**Task objective**
Each line of the data holding "Country" should be found and copied.

Stored data entries:

+++++

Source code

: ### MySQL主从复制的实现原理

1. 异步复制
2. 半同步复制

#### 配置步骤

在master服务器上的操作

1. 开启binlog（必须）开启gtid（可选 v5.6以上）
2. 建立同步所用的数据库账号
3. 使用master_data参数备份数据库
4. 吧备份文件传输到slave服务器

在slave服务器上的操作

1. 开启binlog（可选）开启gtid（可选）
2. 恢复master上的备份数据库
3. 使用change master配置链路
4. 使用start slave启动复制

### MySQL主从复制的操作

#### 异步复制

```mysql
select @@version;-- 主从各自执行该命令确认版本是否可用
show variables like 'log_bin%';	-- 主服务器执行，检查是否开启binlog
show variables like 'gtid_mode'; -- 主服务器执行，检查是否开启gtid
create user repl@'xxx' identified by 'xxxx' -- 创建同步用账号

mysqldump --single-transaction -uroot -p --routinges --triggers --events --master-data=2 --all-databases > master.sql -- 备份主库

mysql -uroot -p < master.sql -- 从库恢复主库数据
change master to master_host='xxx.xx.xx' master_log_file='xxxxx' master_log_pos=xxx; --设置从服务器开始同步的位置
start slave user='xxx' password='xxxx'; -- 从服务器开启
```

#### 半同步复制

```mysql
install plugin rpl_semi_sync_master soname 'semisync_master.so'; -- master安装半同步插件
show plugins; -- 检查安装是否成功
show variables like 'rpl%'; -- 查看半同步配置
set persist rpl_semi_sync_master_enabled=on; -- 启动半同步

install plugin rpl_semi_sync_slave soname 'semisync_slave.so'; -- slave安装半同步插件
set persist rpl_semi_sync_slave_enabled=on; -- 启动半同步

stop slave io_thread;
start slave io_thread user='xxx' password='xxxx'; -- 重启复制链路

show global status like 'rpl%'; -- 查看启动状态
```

+++++

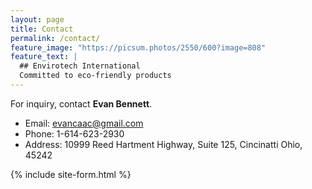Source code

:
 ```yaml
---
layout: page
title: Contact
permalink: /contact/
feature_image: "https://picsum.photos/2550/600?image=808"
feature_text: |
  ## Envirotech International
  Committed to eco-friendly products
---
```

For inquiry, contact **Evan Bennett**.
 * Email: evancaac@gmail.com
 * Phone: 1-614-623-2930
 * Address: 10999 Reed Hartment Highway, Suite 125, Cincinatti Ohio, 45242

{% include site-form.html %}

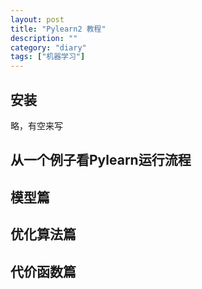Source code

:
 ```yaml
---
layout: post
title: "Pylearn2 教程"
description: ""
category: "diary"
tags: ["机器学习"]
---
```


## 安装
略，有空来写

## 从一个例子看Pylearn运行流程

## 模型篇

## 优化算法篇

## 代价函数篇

+++++

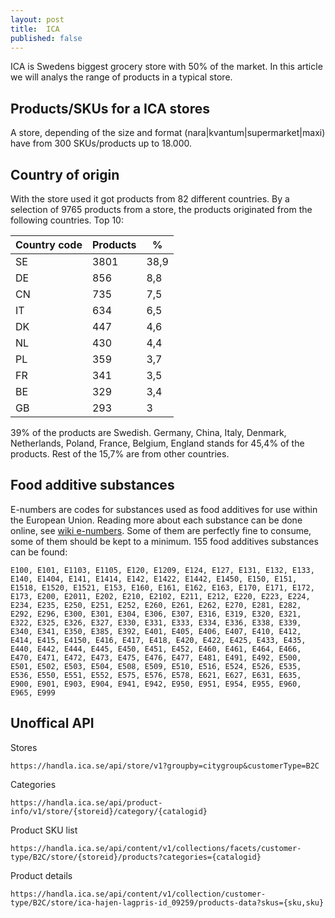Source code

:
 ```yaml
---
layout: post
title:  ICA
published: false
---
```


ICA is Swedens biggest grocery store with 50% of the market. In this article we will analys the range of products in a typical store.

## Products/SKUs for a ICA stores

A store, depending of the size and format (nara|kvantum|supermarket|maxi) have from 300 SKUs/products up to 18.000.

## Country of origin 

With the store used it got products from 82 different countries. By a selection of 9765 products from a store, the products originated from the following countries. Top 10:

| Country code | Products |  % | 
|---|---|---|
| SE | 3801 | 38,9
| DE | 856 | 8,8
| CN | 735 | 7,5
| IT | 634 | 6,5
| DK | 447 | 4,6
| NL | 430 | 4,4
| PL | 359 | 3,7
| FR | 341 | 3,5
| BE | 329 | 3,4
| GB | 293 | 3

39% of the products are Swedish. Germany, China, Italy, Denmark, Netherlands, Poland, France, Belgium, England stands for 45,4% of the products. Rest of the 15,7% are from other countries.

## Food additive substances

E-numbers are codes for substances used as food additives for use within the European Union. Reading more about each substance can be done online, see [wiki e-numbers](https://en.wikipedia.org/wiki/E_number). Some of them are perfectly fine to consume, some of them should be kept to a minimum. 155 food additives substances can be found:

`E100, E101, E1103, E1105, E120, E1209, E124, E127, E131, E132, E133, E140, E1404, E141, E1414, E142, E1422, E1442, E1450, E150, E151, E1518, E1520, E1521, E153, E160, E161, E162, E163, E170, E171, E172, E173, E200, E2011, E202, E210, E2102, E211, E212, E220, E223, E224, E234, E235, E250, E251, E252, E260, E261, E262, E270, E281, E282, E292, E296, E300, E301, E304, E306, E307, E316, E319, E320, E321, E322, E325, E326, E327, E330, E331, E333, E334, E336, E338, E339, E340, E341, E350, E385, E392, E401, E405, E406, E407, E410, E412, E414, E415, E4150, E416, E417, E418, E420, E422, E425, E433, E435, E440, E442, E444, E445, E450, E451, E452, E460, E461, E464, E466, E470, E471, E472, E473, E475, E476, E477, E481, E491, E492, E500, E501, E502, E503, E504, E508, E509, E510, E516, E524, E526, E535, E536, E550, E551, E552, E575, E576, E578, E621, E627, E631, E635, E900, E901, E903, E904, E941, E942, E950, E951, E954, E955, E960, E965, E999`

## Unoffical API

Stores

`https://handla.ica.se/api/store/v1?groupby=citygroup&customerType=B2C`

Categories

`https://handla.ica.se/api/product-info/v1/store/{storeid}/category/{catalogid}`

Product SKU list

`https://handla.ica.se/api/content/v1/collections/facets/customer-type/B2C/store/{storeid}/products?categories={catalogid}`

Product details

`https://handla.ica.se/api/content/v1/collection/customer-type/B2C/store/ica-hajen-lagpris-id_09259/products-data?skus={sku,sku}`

+++++

**Exercise output**
## Country of origin 
| Country code | Products |  % | 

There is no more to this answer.